Really?!  I thought.  They know how I feel about . . . wait . . . actually they don’t know!  I’ve mentioned it to a few people over the years, but not them, and I’ve never addressed it on Candles & Curses.  Now that I think about it, it’s amazing this hasn’t come up before now, in fact, so I’d better address it ASAP.

First off, let me make clear that I am no way calling anyone out.  I know “that word” has changed meaning in popular culture, and that no offense was intended (Or if it was, it was the friendly kind of offense common between friends.  Either way, we’re good.), but for everyone else:

If you use the word “geek” in my direction, your best case scenario from me is a Pescian Goodfellas (or if you prefer, a Pestoian Goodfeathers) reaction along the lines of “What do you mean by that?  You’re sayin’ I’m a sideshow attraction, is that what you’re sayin’?  That I am some freak that bites the heads of chickens for your amusement?  Is that what you’re sayin’?!”

I’m just sayin’.

It’s Never Helped Me, At Least

May 31, 2018

Since you don’t really find out what you’re going to do until the moment comes, the wisest course of action is to not fret about it at all until the moment actually arrives.

This is a classic example of something that is true, but also profoundly unhelpful.

My Current Catch-22

April 23, 2018

The challenge:  Teach my son to focus and how to maintain an even temper.

The difficulty:  Parenthood frequently makes it difficult for me to focus and/or to maintain an even temper.

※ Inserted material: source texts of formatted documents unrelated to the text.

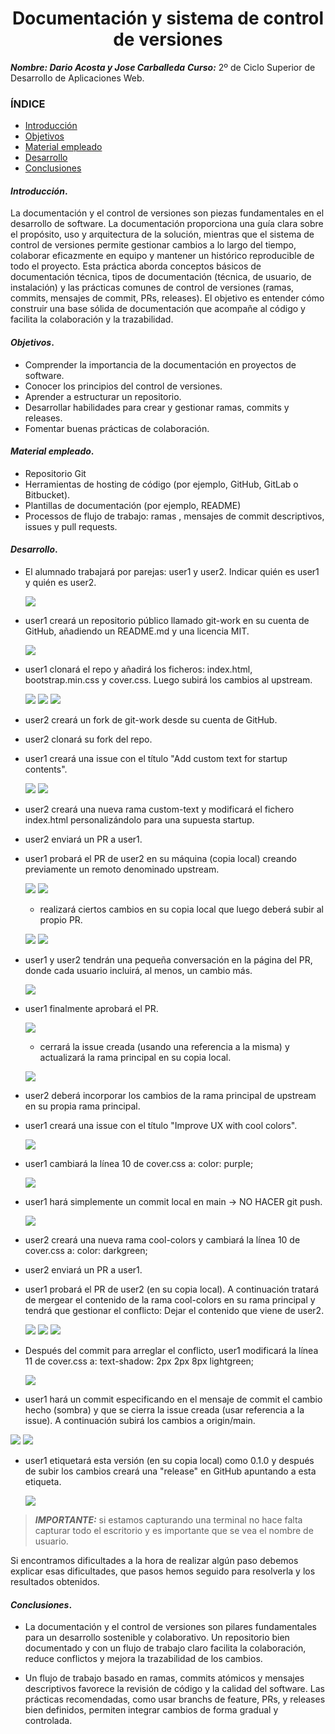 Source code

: <center>

# Documentación y sistema de control de versiones

</center>

**_Nombre: Dario Acosta y Jose Carballeda_**
**_Curso:_** 2º de Ciclo Superior de Desarrollo de Aplicaciones Web.

### ÍNDICE

- [Introducción](#id1)
- [Objetivos](#id2)
- [Material empleado](#id3)
- [Desarrollo](#id4)
- [Conclusiones](#id5)

#### **_Introducción_**. <a name="id1"></a>

La documentación y el control de versiones son piezas fundamentales en el desarrollo de software. La documentación proporciona una guía clara sobre el propósito, uso y arquitectura de la solución, mientras que el sistema de control de versiones permite gestionar cambios a lo largo del tiempo, colaborar eficazmente en equipo y mantener un histórico reproducible de todo el proyecto. Esta práctica aborda conceptos básicos de documentación técnica, tipos de documentación (técnica, de usuario, de instalación) y las prácticas comunes de control de versiones (ramas, commits, mensajes de commit, PRs, releases). El objetivo es entender cómo construir una base sólida de documentación que acompañe al código y facilita la colaboración y la trazabilidad.

#### **_Objetivos_**. <a name="id2"></a>

- Comprender la importancia de la documentación en proyectos de software.
- Conocer los principios del control de versiones.
- Aprender a estructurar un repositorio.
- Desarrollar habilidades para crear y gestionar ramas, commits y releases.
- Fomentar buenas prácticas de colaboración.

#### **_Material empleado_**. <a name="id3"></a>

- Repositorio Git
- Herramientas de hosting de código (por ejemplo, GitHub, GitLab o Bitbucket).
- Plantillas de documentación (por ejemplo, README)
- Processos de flujo de trabajo: ramas , mensajes de commit descriptivos, issues y pull requests.

#### **_Desarrollo_**. <a name="id4"></a>

- El alumnado trabajará por parejas: user1 y user2. Indicar quién es user1 y quién es user2.

  ![](/img/1.png)

- user1 creará un repositorio público llamado git-work en su cuenta de GitHub, añadiendo un README.md y una licencia MIT.

  ![](/img/2.png)

- user1 clonará el repo y añadirá los ficheros: index.html, bootstrap.min.css y cover.css. Luego subirá los cambios al upstream.

  ![](/img/3.png)
  ![](/img/4.png)
  ![](/img/5.png)

- user2 creará un fork de git-work desde su cuenta de GitHub.
- user2 clonará su fork del repo.
- user1 creará una issue con el título "Add custom text for startup contents".

  ![](/img/9.png)
  ![](/img/10.png)

- user2 creará una nueva rama custom-text y modificará el fichero index.html personalizándolo para una supuesta startup.
- user2 enviará un PR a user1.
- user1 probará el PR de user2 en su máquina (copia local) creando previamente un remoto denominado upstream.

  ![](/img/15.png)
  ![](/img/16.png)

  - realizará ciertos cambios en su copia local que luego deberá subir al propio PR.

  ![](/img/17.png)
  ![](/img/18.png)

- user1 y user2 tendrán una pequeña conversación en la página del PR, donde cada usuario incluirá, al menos, un cambio más.

  ![](/img/23.png)

- user1 finalmente aprobará el PR.

  ![](/img/24.png)

  - cerrará la issue creada (usando una referencia a la misma) y actualizará la rama principal en su copia local.

  ![](/img/25.png)

- user2 deberá incorporar los cambios de la rama principal de upstream en su propia rama principal.
- user1 creará una issue con el título "Improve UX with cool colors".

  ![](/img/26.png)

- user1 cambiará la línea 10 de cover.css a: color: purple;

  ![](/img/27.png)

- user1 hará simplemente un commit local en main → NO HACER git push.

  ![](/img/28.png)

- user2 creará una nueva rama cool-colors y cambiará la línea 10 de cover.css a: color: darkgreen;
- user2 enviará un PR a user1.

- user1 probará el PR de user2 (en su copia local). A continuación tratará de mergear el contenido de la rama cool-colors en su rama principal y tendrá que gestionar el conflicto: Dejar el contenido que viene de user2.

  ![](/img/29.png)
  ![](/img/30.png)
  ![](/img/31.png)

- Después del commit para arreglar el conflicto, user1 modificará la línea 11 de cover.css a: text-shadow: 2px 2px 8px lightgreen;

  ![](/img/32.png)

- user1 hará un commit especificando en el mensaje de commit el cambio hecho (sombra) y que se cierra la issue creada (usar referencia a la issue). A continuación subirá los cambios a origin/main.

![](/img/33.png)
![](/img/35.png)

- user1 etiquetará esta versión (en su copia local) como 0.1.0 y después de subir los cambios creará una "release" en GitHub apuntando a esta etiqueta.

  ![](/img/34.png)

> **_IMPORTANTE:_** si estamos capturando una terminal no hace falta capturar todo el escritorio y es importante que se vea el nombre de usuario.

Si encontramos dificultades a la hora de realizar algún paso debemos explicar esas dificultades, que pasos hemos seguido para resolverla y los resultados obtenidos.

#### **_Conclusiones_**. <a name="id5"></a>

- La documentación y el control de versiones son pilares fundamentales para un desarrollo sostenible y colaborativo. Un repositorio bien documentado y con un flujo de trabajo claro facilita la colaboración, reduce conflictos y mejora la trazabilidad de los cambios.

- Un flujo de trabajo basado en ramas, commits atómicos y mensajes descriptivos favorece la revisión de código y la calidad del software. Las prácticas recomendadas, como usar branchs de feature, PRs, y releases bien definidos, permiten integrar cambios de forma gradual y controlada.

The Sounds Of A Growth Spurt

February 8, 2018

“I’m hungry.”

“But you just . . . okay, right.  No problem.  I can get you something else.”

“I’m hungry.”

“But you just . . . okay, right.  No problem.  I can get you something else . . .”

(Repeat ad nauseam.)

I’ll Be Better Tomorrow, So At Least I Can Be Thankful About That

November 23, 2017

I can think of no better way to describe my mood today than by admitting that when Mom expressed her hope that we have a good Thanksgiving, my actual response was “I hope we have a good one too.”

That’s My Boy!

August 18, 2016

Some parents would call it a “proud parent” moment when their child knows the answer in class that no one else does, and I suppose I would as well . . . but some things are more impressive to me than factual knowledge.

For instance, when my son’s teacher asked his class if they were excited about the new program they were going to be using in class soon, one by one all my son’s classmates dutifully indicated that they were; meanwhile my son’s symbolic “no” floated lonely and alone next to a sea of yeses.

My son remained unyielding though, because while he was neither for nor against said new program, the question had been was he “excited” about it, and excited about it he was not.